------ ENTRIES SHOWN

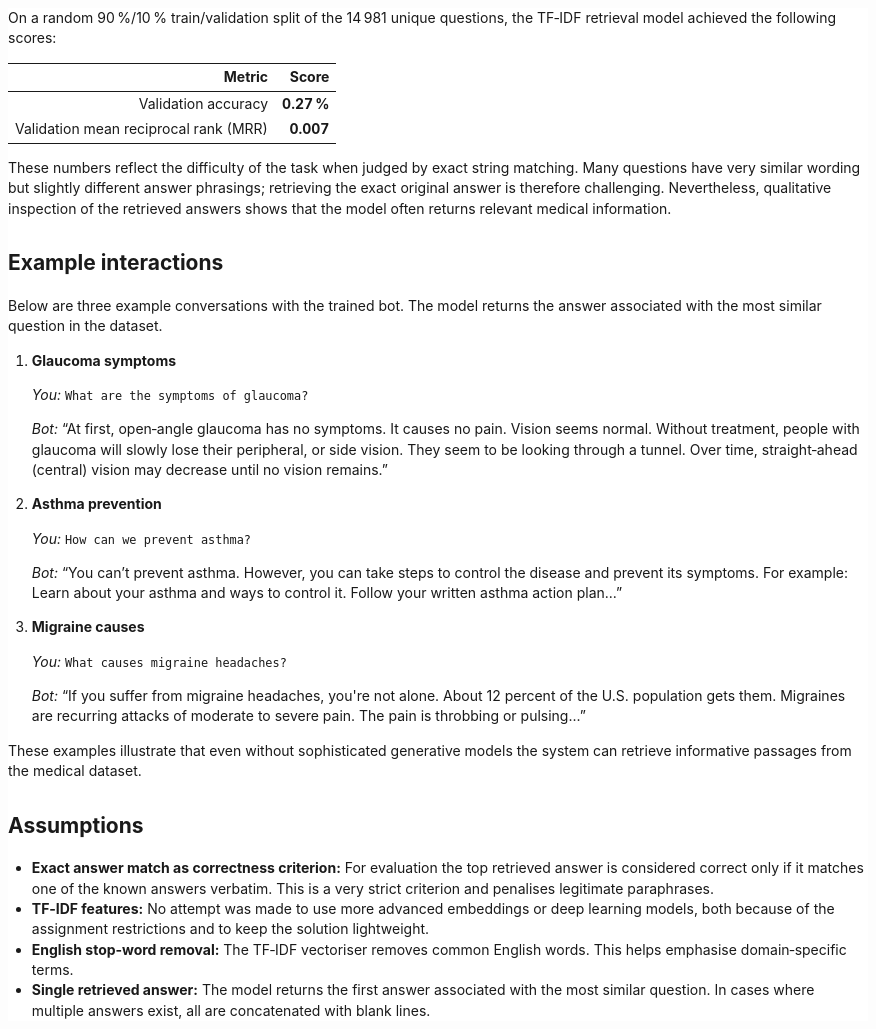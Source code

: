 On a random 90 %/10 % train/validation split of the 14 981 unique
questions, the TF‑IDF retrieval model achieved the following scores:

| Metric    | Score |
|---------:|------:|
| Validation accuracy | **0.27 %** |
| Validation mean reciprocal rank (MRR) | **0.007** |

These numbers reflect the difficulty of the task when judged by exact
string matching.  Many questions have very similar wording but slightly
different answer phrasings; retrieving the exact original answer is
therefore challenging.  Nevertheless, qualitative inspection of the
retrieved answers shows that the model often returns relevant medical
information.

## Example interactions

Below are three example conversations with the trained bot.  The model
returns the answer associated with the most similar question in the
dataset.

1. **Glaucoma symptoms**

   *You:* `What are the symptoms of glaucoma?`

   *Bot:* “At first, open‑angle glaucoma has no symptoms. It causes no
   pain. Vision seems normal. Without treatment, people with glaucoma will
   slowly lose their peripheral, or side vision. They seem to be looking
   through a tunnel. Over time, straight‑ahead (central) vision may
   decrease until no vision remains.”

2. **Asthma prevention**

   *You:* `How can we prevent asthma?`

   *Bot:* “You can’t prevent asthma. However, you can take steps to
   control the disease and prevent its symptoms. For example: Learn about
   your asthma and ways to control it. Follow your written asthma action
   plan...”

3. **Migraine causes**

   *You:* `What causes migraine headaches?`

   *Bot:* “If you suffer from migraine headaches, you're not alone. About
   12 percent of the U.S. population gets them. Migraines are recurring
   attacks of moderate to severe pain. The pain is throbbing or pulsing...”

These examples illustrate that even without sophisticated generative
models the system can retrieve informative passages from the medical
dataset.

## Assumptions

* **Exact answer match as correctness criterion:**  For evaluation the
  top retrieved answer is considered correct only if it matches one of
  the known answers verbatim.  This is a very strict criterion and
  penalises legitimate paraphrases.
* **TF‑IDF features:**  No attempt was made to use more advanced
  embeddings or deep learning models, both because of the assignment
  restrictions and to keep the solution lightweight.
* **English stop‑word removal:**  The TF‑IDF vectoriser removes common
  English words.  This helps emphasise domain‑specific terms.
* **Single retrieved answer:**  The model returns the first answer
  associated with the most similar question.  In cases where multiple
  answers exist, all are concatenated with blank lines.

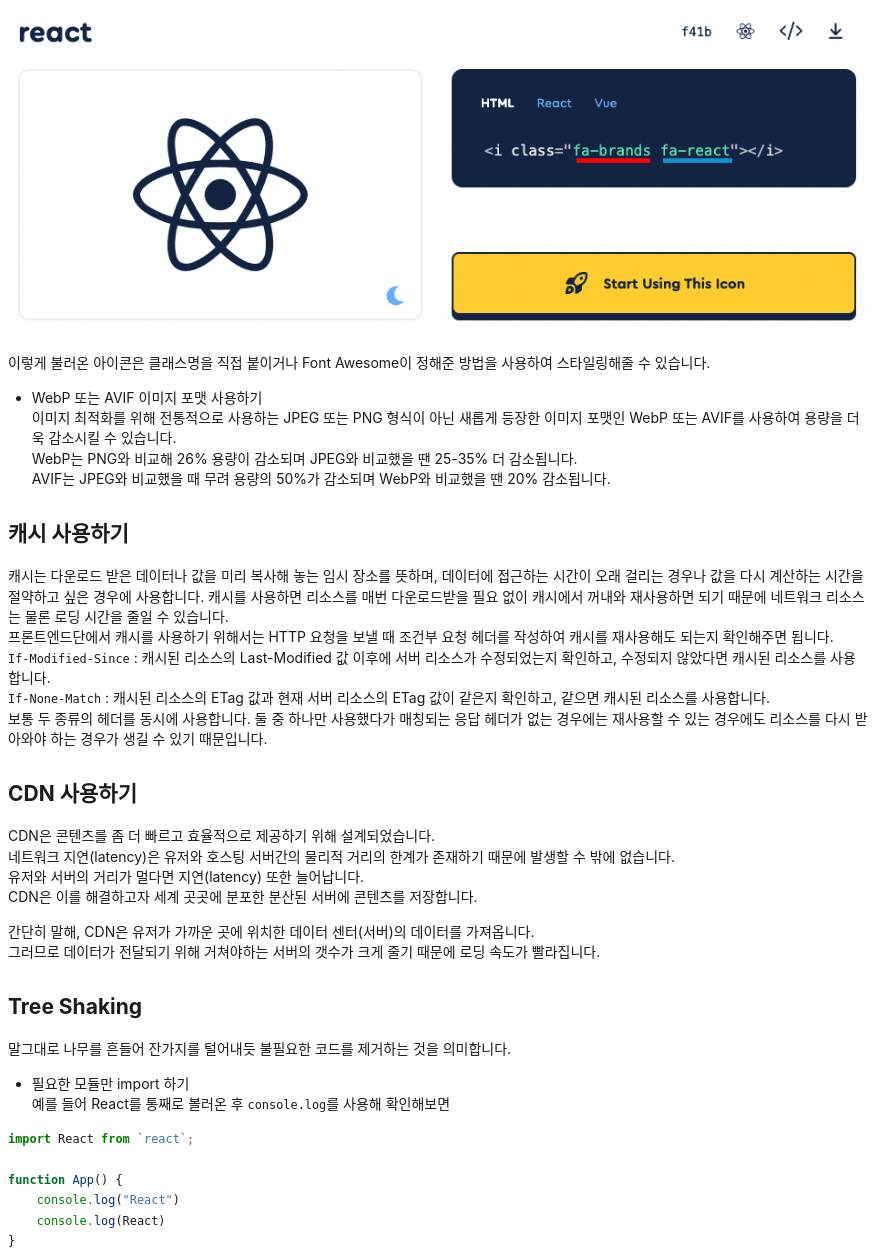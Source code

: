 ![Fontawesome](../img/Fontawesome.png)

이렇게 불러온 아이콘은 클래스명을 직접 붙이거나 Font Awesome이 정해준 방법을 사용하여 스타일링해줄 수 있습니다.  

* WebP 또는 AVIF 이미지 포맷 사용하기  
이미지 최적화를 위해 전통적으로 사용하는 JPEG 또는 PNG 형식이 아닌 새롭게 등장한 이미지 포맷인 WebP 또는 AVIF를 사용하여 용량을 더욱 감소시킬 수 있습니다.  
WebP는 PNG와 비교해 26% 용량이 감소되며 JPEG와 비교했을 땐 25-35% 더 감소됩니다.  
AVIF는 JPEG와 비교했을 때 무려 용량의 50%가 감소되며 WebP와 비교했을 땐 20% 감소됩니다.  

## 캐시 사용하기  
캐시는 다운로드 받은 데이터나 값을 미리 복사해 놓는 임시 장소를 뜻하며,  데이터에 접근하는 시간이 오래 걸리는 경우나 값을 다시 계산하는 시간을 절약하고 싶은 경우에 사용합니다. 캐시를 사용하면 리소스를 매번 다운로드받을 필요 없이 캐시에서 꺼내와 재사용하면 되기 때문에 네트워크 리소스는 물론 로딩 시간을 줄일 수 있습니다.  
프론트엔드단에서 캐시를 사용하기 위해서는 HTTP 요청을 보낼 때 조건부 요청 헤더를 작성하여 캐시를 재사용해도 되는지 확인해주면 됩니다.  
`If-Modified-Since` : 캐시된 리소스의 Last-Modified 값 이후에 서버 리소스가 수정되었는지 확인하고, 수정되지 않았다면 캐시된 리소스를 사용합니다.  
`If-None-Match` : 캐시된 리소스의 ETag 값과 현재 서버 리소스의 ETag 값이 같은지 확인하고, 같으면 캐시된 리소스를 사용합니다.  
보통 두 종류의 헤더를 동시에 사용합니다. 둘 중 하나만 사용했다가 매칭되는 응답 헤더가 없는 경우에는 재사용할 수 있는 경우에도 리소스를 다시 받아와야 하는 경우가 생길 수 있기 때문입니다.  

## CDN 사용하기  
CDN은 콘텐츠를 좀 더 빠르고 효율적으로 제공하기 위해 설계되었습니다.  
네트워크 지연(latency)은 유저와 호스팅 서버간의 물리적 거리의 한계가 존재하기 때문에 발생할 수 밖에 없습니다.  
유저와 서버의 거리가 멀다면 지연(latency) 또한 늘어납니다.  
CDN은 이를 해결하고자 세계 곳곳에 분포한 분산된 서버에 콘텐츠를 저장합니다.  

간단히 말해, CDN은 유저가 가까운 곳에 위치한 데이터 센터(서버)의 데이터를 가져옵니다.  
그러므로 데이터가 전달되기 위해 거쳐야하는 서버의 갯수가 크게 줄기 때문에 로딩 속도가 빨라집니다.

## Tree Shaking  
말그대로 나무를 흔들어 잔가지를 털어내듯 불필요한 코드를 제거하는 것을 의미합니다.  
* 필요한 모듈만 import 하기  
예를 들어 React를 통째로 볼러온 후 `console.log`를 사용해 확인해보면  
```javascript
import React from `react`;

function App() {
    console.log("React")
    console.log(React)
}
```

------------

■ EXERCISE DIRECTIONS
Write out all the entries exactly, except for the pictures.

■ SOLUTION TO THIS PROBLEM
Source code

: On a random 90 %/10 % train/validation split of the 14 981 unique
questions, the TF‑IDF retrieval model achieved the following scores:

| Metric    | Score |
|---------:|------:|
| Validation accuracy | **0.27 %** |
| Validation mean reciprocal rank (MRR) | **0.007** |

These numbers reflect the difficulty of the task when judged by exact
string matching.  Many questions have very similar wording but slightly
different answer phrasings; retrieving the exact original answer is
therefore challenging.  Nevertheless, qualitative inspection of the
retrieved answers shows that the model often returns relevant medical
information.

## Example interactions

Below are three example conversations with the trained bot.  The model
returns the answer associated with the most similar question in the
dataset.

1. **Glaucoma symptoms**

   *You:* `What are the symptoms of glaucoma?`

   *Bot:* “At first, open‑angle glaucoma has no symptoms. It causes no
   pain. Vision seems normal. Without treatment, people with glaucoma will
   slowly lose their peripheral, or side vision. They seem to be looking
   through a tunnel. Over time, straight‑ahead (central) vision may
   decrease until no vision remains.”

2. **Asthma prevention**

   *You:* `How can we prevent asthma?`

   *Bot:* “You can’t prevent asthma. However, you can take steps to
   control the disease and prevent its symptoms. For example: Learn about
   your asthma and ways to control it. Follow your written asthma action
   plan...”

3. **Migraine causes**

   *You:* `What causes migraine headaches?`

   *Bot:* “If you suffer from migraine headaches, you're not alone. About
   12 percent of the U.S. population gets them. Migraines are recurring
   attacks of moderate to severe pain. The pain is throbbing or pulsing...”

These examples illustrate that even without sophisticated generative
models the system can retrieve informative passages from the medical
dataset.

## Assumptions

* **Exact answer match as correctness criterion:**  For evaluation the
  top retrieved answer is considered correct only if it matches one of
  the known answers verbatim.  This is a very strict criterion and
  penalises legitimate paraphrases.
* **TF‑IDF features:**  No attempt was made to use more advanced
  embeddings or deep learning models, both because of the assignment
  restrictions and to keep the solution lightweight.
* **English stop‑word removal:**  The TF‑IDF vectoriser removes common
  English words.  This helps emphasise domain‑specific terms.
* **Single retrieved answer:**  The model returns the first answer
  associated with the most similar question.  In cases where multiple
  answers exist, all are concatenated with blank lines.

Source code

: ![Fontawesome](../img/Fontawesome.png)

이렇게 불러온 아이콘은 클래스명을 직접 붙이거나 Font Awesome이 정해준 방법을 사용하여 스타일링해줄 수 있습니다.  

* WebP 또는 AVIF 이미지 포맷 사용하기  
이미지 최적화를 위해 전통적으로 사용하는 JPEG 또는 PNG 형식이 아닌 새롭게 등장한 이미지 포맷인 WebP 또는 AVIF를 사용하여 용량을 더욱 감소시킬 수 있습니다.  
WebP는 PNG와 비교해 26% 용량이 감소되며 JPEG와 비교했을 땐 25-35% 더 감소됩니다.  
AVIF는 JPEG와 비교했을 때 무려 용량의 50%가 감소되며 WebP와 비교했을 땐 20% 감소됩니다.  

## 캐시 사용하기  
캐시는 다운로드 받은 데이터나 값을 미리 복사해 놓는 임시 장소를 뜻하며,  데이터에 접근하는 시간이 오래 걸리는 경우나 값을 다시 계산하는 시간을 절약하고 싶은 경우에 사용합니다. 캐시를 사용하면 리소스를 매번 다운로드받을 필요 없이 캐시에서 꺼내와 재사용하면 되기 때문에 네트워크 리소스는 물론 로딩 시간을 줄일 수 있습니다.  
프론트엔드단에서 캐시를 사용하기 위해서는 HTTP 요청을 보낼 때 조건부 요청 헤더를 작성하여 캐시를 재사용해도 되는지 확인해주면 됩니다.  
`If-Modified-Since` : 캐시된 리소스의 Last-Modified 값 이후에 서버 리소스가 수정되었는지 확인하고, 수정되지 않았다면 캐시된 리소스를 사용합니다.  
`If-None-Match` : 캐시된 리소스의 ETag 값과 현재 서버 리소스의 ETag 값이 같은지 확인하고, 같으면 캐시된 리소스를 사용합니다.  
보통 두 종류의 헤더를 동시에 사용합니다. 둘 중 하나만 사용했다가 매칭되는 응답 헤더가 없는 경우에는 재사용할 수 있는 경우에도 리소스를 다시 받아와야 하는 경우가 생길 수 있기 때문입니다.  

## CDN 사용하기  
CDN은 콘텐츠를 좀 더 빠르고 효율적으로 제공하기 위해 설계되었습니다.  
네트워크 지연(latency)은 유저와 호스팅 서버간의 물리적 거리의 한계가 존재하기 때문에 발생할 수 밖에 없습니다.  
유저와 서버의 거리가 멀다면 지연(latency) 또한 늘어납니다.  
CDN은 이를 해결하고자 세계 곳곳에 분포한 분산된 서버에 콘텐츠를 저장합니다.  

간단히 말해, CDN은 유저가 가까운 곳에 위치한 데이터 센터(서버)의 데이터를 가져옵니다.  
그러므로 데이터가 전달되기 위해 거쳐야하는 서버의 갯수가 크게 줄기 때문에 로딩 속도가 빨라집니다.

## Tree Shaking  
말그대로 나무를 흔들어 잔가지를 털어내듯 불필요한 코드를 제거하는 것을 의미합니다.  
* 필요한 모듈만 import 하기  
예를 들어 React를 통째로 볼러온 후 `console.log`를 사용해 확인해보면  
```javascript
import React from `react`;

function App() {
    console.log("React")
    console.log(React)
}
```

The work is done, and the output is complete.